** PROMPT **
Find the line with "1. **Professor Robert" in the entries below. Repeat it, every following line, and the line with "2. **Please try", exactly and with nothing added.

** Dataset items **

------------------------------

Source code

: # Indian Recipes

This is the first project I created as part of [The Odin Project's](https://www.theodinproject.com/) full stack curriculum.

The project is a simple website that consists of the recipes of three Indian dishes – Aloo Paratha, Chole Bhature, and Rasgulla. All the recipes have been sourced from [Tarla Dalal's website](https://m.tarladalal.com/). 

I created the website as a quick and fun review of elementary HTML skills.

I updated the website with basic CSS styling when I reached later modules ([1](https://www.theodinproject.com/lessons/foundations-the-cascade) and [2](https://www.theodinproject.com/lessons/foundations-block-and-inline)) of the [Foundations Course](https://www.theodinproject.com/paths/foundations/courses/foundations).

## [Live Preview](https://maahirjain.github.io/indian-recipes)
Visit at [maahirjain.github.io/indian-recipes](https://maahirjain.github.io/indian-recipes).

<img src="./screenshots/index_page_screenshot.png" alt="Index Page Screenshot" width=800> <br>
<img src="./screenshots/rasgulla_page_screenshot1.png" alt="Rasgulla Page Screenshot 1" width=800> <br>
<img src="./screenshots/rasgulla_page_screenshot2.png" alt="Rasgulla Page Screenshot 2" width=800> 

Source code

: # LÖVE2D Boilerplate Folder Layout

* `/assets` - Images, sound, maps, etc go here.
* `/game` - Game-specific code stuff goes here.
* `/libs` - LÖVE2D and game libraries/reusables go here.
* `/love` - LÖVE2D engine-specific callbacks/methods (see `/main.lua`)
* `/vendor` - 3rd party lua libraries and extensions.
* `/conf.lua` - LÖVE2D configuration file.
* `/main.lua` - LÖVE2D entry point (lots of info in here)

------------------------------

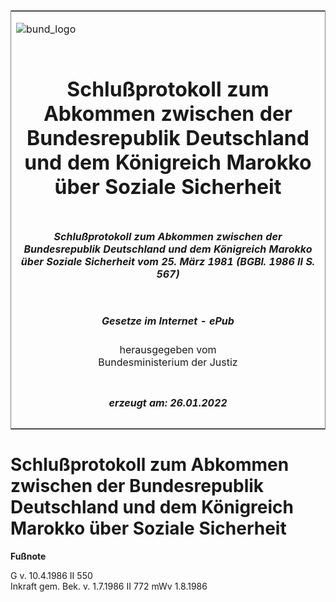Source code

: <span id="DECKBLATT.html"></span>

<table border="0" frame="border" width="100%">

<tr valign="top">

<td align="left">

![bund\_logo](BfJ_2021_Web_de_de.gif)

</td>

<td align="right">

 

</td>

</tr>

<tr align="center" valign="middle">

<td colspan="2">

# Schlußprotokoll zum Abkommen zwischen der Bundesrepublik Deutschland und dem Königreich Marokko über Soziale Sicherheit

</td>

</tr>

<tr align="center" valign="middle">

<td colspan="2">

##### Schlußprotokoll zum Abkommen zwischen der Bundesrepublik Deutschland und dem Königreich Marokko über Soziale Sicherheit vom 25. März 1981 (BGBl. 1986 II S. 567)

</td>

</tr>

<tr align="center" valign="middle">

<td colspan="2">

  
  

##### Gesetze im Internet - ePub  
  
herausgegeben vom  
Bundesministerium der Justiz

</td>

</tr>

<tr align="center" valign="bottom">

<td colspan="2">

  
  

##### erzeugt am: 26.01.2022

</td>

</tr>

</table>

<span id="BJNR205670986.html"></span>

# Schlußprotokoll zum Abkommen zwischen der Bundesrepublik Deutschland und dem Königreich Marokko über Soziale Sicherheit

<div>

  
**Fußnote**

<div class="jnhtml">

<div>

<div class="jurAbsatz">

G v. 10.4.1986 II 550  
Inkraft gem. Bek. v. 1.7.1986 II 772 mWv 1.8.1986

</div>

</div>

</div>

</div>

------------------------------

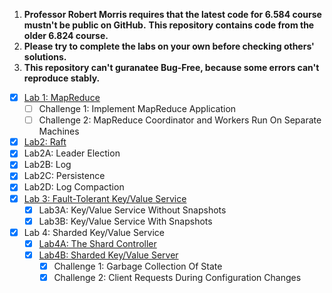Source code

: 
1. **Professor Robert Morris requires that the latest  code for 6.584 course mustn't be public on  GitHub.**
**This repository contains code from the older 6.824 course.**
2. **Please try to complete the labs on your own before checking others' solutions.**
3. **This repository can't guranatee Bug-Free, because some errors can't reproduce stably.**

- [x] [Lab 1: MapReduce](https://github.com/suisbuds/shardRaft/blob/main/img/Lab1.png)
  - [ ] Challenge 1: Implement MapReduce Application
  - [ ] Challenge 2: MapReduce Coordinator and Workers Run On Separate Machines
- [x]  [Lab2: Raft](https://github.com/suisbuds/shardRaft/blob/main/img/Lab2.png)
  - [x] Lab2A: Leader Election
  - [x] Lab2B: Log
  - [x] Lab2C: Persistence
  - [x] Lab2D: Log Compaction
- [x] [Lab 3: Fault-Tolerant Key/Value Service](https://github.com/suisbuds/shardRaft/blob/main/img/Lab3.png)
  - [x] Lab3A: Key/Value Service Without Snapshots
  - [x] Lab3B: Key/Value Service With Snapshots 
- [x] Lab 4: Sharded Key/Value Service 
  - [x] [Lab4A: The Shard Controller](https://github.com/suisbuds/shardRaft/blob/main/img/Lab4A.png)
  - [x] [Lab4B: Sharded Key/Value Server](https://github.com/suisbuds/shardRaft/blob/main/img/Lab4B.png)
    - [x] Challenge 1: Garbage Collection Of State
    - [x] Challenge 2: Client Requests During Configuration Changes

------------------------------

** TASK ANSWER **
1. **Professor Robert Morris requires that the latest  code for 6.584 course mustn't be public on  GitHub.**
**This repository contains code from the older 6.824 course.**
2. **Please try to complete the labs on your own before checking others' solutions.**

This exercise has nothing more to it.